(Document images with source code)
• • • • • • •

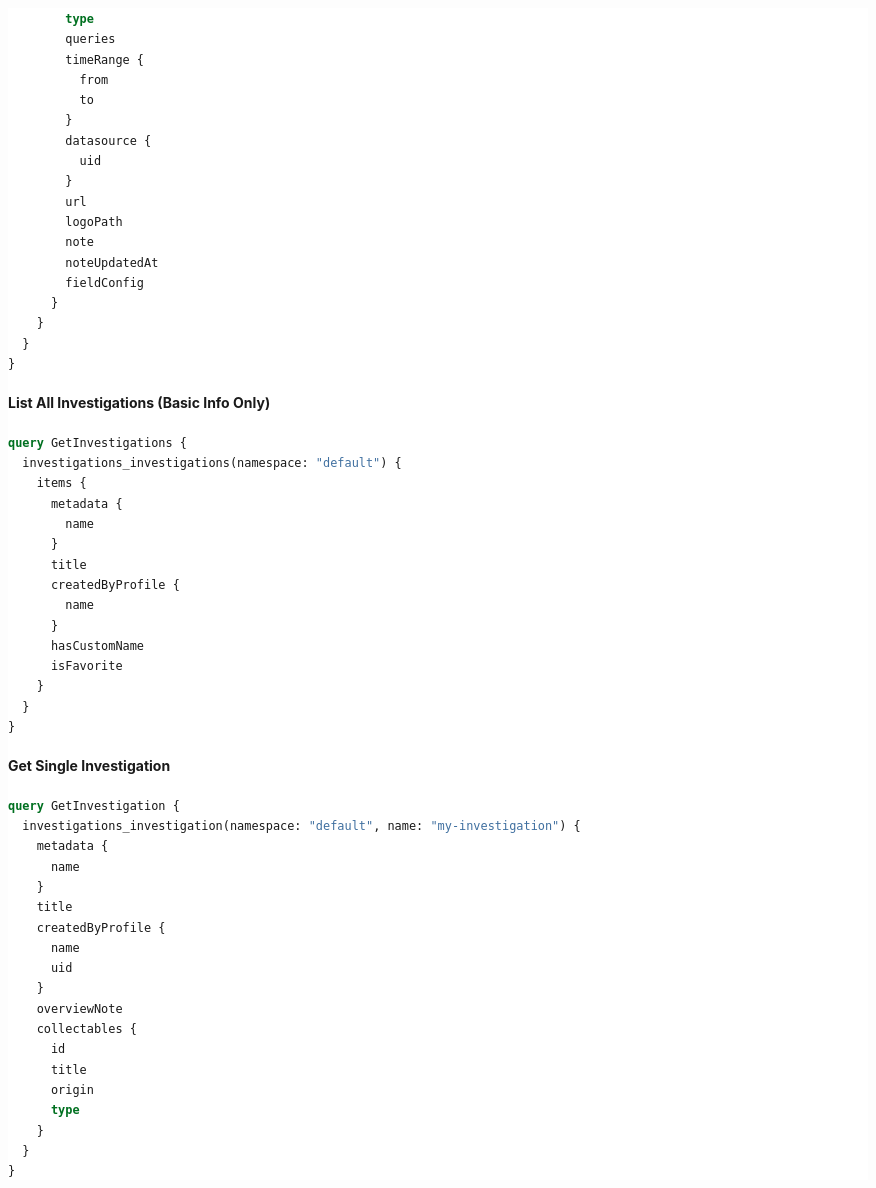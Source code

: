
 ```graphql
        type
        queries
        timeRange {
          from
          to
        }
        datasource {
          uid
        }
        url
        logoPath
        note
        noteUpdatedAt
        fieldConfig
      }
    }
  }
}
```

#### List All Investigations (Basic Info Only)

```graphql
query GetInvestigations {
  investigations_investigations(namespace: "default") {
    items {
      metadata {
        name
      }
      title
      createdByProfile {
        name
      }
      hasCustomName
      isFavorite
    }
  }
}
```

#### Get Single Investigation

```graphql
query GetInvestigation {
  investigations_investigation(namespace: "default", name: "my-investigation") {
    metadata {
      name
    }
    title
    createdByProfile {
      name
      uid
    }
    overviewNote
    collectables {
      id
      title
      origin
      type
    }
  }
}
```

• • • • • • •

Produce the entries above once more, exactly as given, with each picture left out.

Reply
Source code

:
 ```graphql
        type
        queries
        timeRange {
          from
          to
        }
        datasource {
          uid
        }
        url
        logoPath
        note
        noteUpdatedAt
        fieldConfig
      }
    }
  }
}
```

#### List All Investigations (Basic Info Only)

```graphql
query GetInvestigations {
  investigations_investigations(namespace: "default") {
    items {
      metadata {
        name
      }
      title
      createdByProfile {
        name
      }
      hasCustomName
      isFavorite
    }
  }
}
```

#### Get Single Investigation

```graphql
query GetInvestigation {
  investigations_investigation(namespace: "default", name: "my-investigation") {
    metadata {
      name
    }
    title
    createdByProfile {
      name
      uid
    }
    overviewNote
    collectables {
      id
      title
      origin
      type
    }
  }
}
```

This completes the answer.